"The Woodmans" -- now playing at the West End Cinema -- offers a candid yet difficult-to-watch series of interviews with Betty and Charles Woodman. The couple lost their remarkably talented photographer daughter Francesca to suicide at age 22.
They walk the audience through their lives in slow motion as they learn to cope with their loss, understand it and survive it; all of which they do with integrity as they look back and examine their own lives.
But the ending is so ironic, it makes you wonder if the suicide was meant to eclipse their own talents -- Betty as a ceramicist and Charles as a painter/photographer.

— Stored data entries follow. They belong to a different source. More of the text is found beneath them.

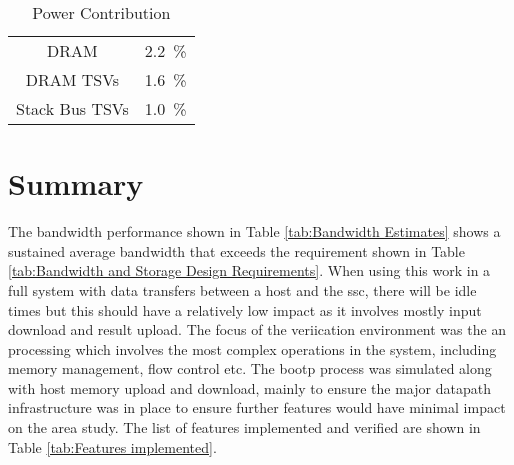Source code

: \begin{table}[h]
\begin{subtable}{0.75\textwidth}
\begin{adjustbox}{width=0.55\textwidth}
\begin{tabular}{|c|c|}
                   DRAM  & \SI[per-mode=symbol]{ 2.2}{\percent}  \\
              DRAM TSVs  & \SI[per-mode=symbol]{ 1.6}{\percent}  \\
         Stack Bus TSVs  & \SI[per-mode=symbol]{ 1.0}{\percent}  \\
        \hline
      \end{tabular}
    \end{adjustbox}
    \vspace{3pt}
    \captionsetup{justification=centering, skip=10pt}
    \caption{Power Contribution}
    \label{tab:Power Dissipation}
  \end{subtable}
  \end{table}


\section{Summary}
\label{sec:Results summary}

The bandwidth performance shown in Table \ref{tab:Bandwidth Estimates} shows a sustained average bandwidth that exceeds the requirement shown in Table \ref{tab:Bandwidth and Storage Design Requirements}.
When using this work in a full system with data transfers between a host and the \ac{ssc}, there will be idle times but this should have a relatively low impact as it involves mostly input download and result upload.
The focus of the veriication environment was the \ac{an} processing which involves the most complex operations in the system, including memory management, flow control etc.
The \ac{bootp} process was simulated along with host memory upload and download, mainly to ensure the major datapath infrastructure was in place to ensure further features would have minimal impact on the area study.
The list of features implemented and verified are shown in Table \ref{tab:Features implemented}.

Although many questions are answered, you still feel there is an underlying subtext waiting to be unveiled.
Would Francesca’s life have been any less important if she hadn’t followed “the family business”? Would that have been acceptable? Had the young photographer lived in a different era, would she have achieved the notoriety she sought? Why was she so impatient to get there?
Tormented, like many famous artists before her, Francesca seems to have experienced a growing depth of despair as she peeled back the layers as a student at RISD. Perhaps it's obvious looking back now, but it obviously wasn’t as apparent during the process.
One thing is for sure: Francesca Woodman was an intellectual, passionate talent whose photographic accomplishments in her 22 years could hardly be matched by anyone three times her age. But Charles Woodman, now 77, leaves us with a thought: “To stay alive is a pretty good thing to do.”
"The Woodmans," directed by Scott Willis, opened at the West End Cinema (2301 M St. N.W.) on March 31.